# Practical Solution for Unmarried Couple Living & Working in Singapore



## progressivefiesta

Hello all,

There is an opportunity for me to transfer to Singapore with my current employer. I currently reside in Australia although am a UK citizen. No package details have been discussed although having been with the employer for some time I don’t foresee any issues here. My Employer will arrange my work permit / employment pass (I don’t know the specifics of this).

I understand that there is no ‘partner’ or ‘de-facto’ recognition in Singapore’s immigration system. My (also British) long-term partner is degree qualified and has around five years experience in Marketing. She would be keen to find a job and start work as soon as possible after arriving. I understand that any prospective employer would have to sponsor her (or arrange a work visa) before any work can be undertaken.

What is the likelihood of this and how practical is it? Are employers generally willing to sponsor a candidate for a visa? Will my partner have to leave Singapore periodically if she has not acquired a work permit / employment pass, and are there restrictions on doing this? Is there a chance we may end up separated after six months?

We hope that we can come up with a practical solution here, or we may have to look into another opportunity. We do intend on getting married, but this isn’t an option imminently.

Sorry for the vague details. Many thanks in advance.


----------



## beppi

If your partner does not qualify for a visa on her own merits (e.g. by finding a sponsoring employer of her own, which might be a challenge depending on her education, skills, experience and nationality), she would need a Dependent's Pass for following you.
Singapore does (grudgingly) recognize non-married partnerships if they were recognized by the applicant's home authorities. So, if possible, officially register yours before you come - and (just in case there are questions) bring sufficient proof that you have been together for some time (at least 1 - 2 years): rental contracts, utility bills, pictures and receipts of trips together, etc.
Of course being married (no matter how short) will make things a lot easier!
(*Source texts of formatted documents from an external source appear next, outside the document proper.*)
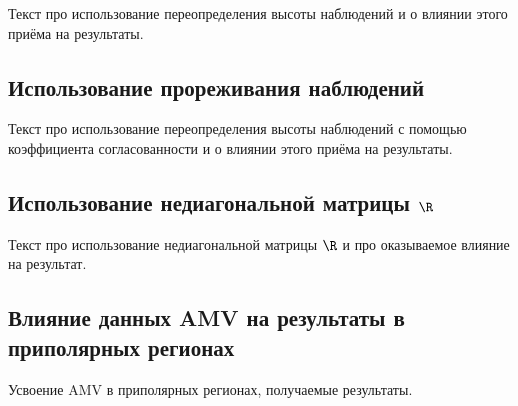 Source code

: Текст про использование переопределения высоты наблюдений и о влиянии этого приёма на результаты.

\subsection{Использование прореживания наблюдений} \label{subsect4_3_2}

Текст про использование переопределения высоты наблюдений с помощью коэффициента согласованности и о влиянии этого приёма на результаты.


\subsection{Использование недиагональной матрицы {$ \R $} } \label{subsect4_3_3}

Текст про использование недиагональной матрицы $ \R $ и про оказываемое влияние на результат. 

\subsection{Влияние данных AMV на результаты в приполярных регионах} \label{subsect4_3_4}

Усвоение AMV в приполярных регионах, получаемые результаты.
Her following you on a short-term (tourist) visa is not a solution and will create problems after two or three entries.

You didn't mention it, but in case yours is a same-sex partnership this will not work. Besides being legally unrecognised, these are also socially so heavily frowned upon that I would recommend you reconsider your options.


----------



## BBCWatcher

beppi said:


> Besides being legally unrecognised, these are also socially so heavily frowned upon that I would recommend you reconsider your options.
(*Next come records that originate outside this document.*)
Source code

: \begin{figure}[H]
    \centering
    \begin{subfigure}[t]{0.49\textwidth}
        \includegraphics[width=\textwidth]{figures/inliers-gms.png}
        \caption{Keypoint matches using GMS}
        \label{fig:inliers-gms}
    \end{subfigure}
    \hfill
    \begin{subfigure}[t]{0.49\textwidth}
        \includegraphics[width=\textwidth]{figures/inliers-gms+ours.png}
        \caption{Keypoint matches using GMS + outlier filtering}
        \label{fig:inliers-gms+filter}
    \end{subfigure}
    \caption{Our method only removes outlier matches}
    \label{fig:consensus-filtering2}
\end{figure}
I think I'd disagree with this, or at least I'd put it in the context of Asia. _By Asian standards_ Singapore is pretty tolerant of same sex relationships.

Per Beppi's point about a DP, note that ability to accept employment in Singapore is not guaranteed with a DP. The DP holder's prospective employer has to apply for a Letter of Consent (LOC). Usually the LOC is granted but not always. DP holders tend to get paid less than otherwise, too. So there's a bit of financial risk at least even if a DP is approved.


----------



## beppi

BBCWatcher said:


> I think I'd disagree with this, or at least I'd put it in the context of Asia. _By Asian standards_ Singapore is pretty tolerant of same sex relationships.


Oh yes, I agree: In the neighbouring countries, same sex couples are thrown into jail or worse - in Singapore they are merely ostracised!


----------



## BBCWatcher

beppi said:


> in Singapore they are merely ostracised!


Well, that's changing, too. Within Western expat communities in Singapore there's widespread (though not universal) social acceptance. I also think, like just about everywhere else, younger Singaporeans are quite different in their attitudes than their older counterparts.

Then there's the fact that it's very common in Singapore for men to hold hands with men and women to hold hands with women. Singapore is extremely culturally diverse, and there are some cultures that draw no particular romantic inferences from handholding. Although I suppose that two men holding hands in public who don't both "look" Indian would be viewed as "odd." Singapore is a great place to be an "Indian-looking" gay man, by the way -- as long as you're dating another Indian-looking gay man. 

It's patently obvious if you spend any time in public in Singapore that there are many same sex couples living reasonably happily here. They're fairly discrete, but they're not hidden. That's also been my experience among acquaintances and friends. "Open secrecy," basically. Maybe like the New York City of 20 years ago, roughly speaking.


----------



## anonserg

i'd say the best chance your partner has now would be to try look for any job relevant online and try to secure a job from there. i know few people (whom partner has already secured a job in sg) applied and succeeded. there's no guarantee in this of course but u can never know.

yes singaporean companies are more reluctant to hire foreigners but this is mostly because they are more selective in hiring people. generally people from australia, uk and usa will find it easier to find a job here. past experience is crucial too. the fact that she has you as her partner to live with will help because most HR are careful not to hire someone who cant adjust to new environment and eventually left the job after few months so if she mention this in her interview it will actually help.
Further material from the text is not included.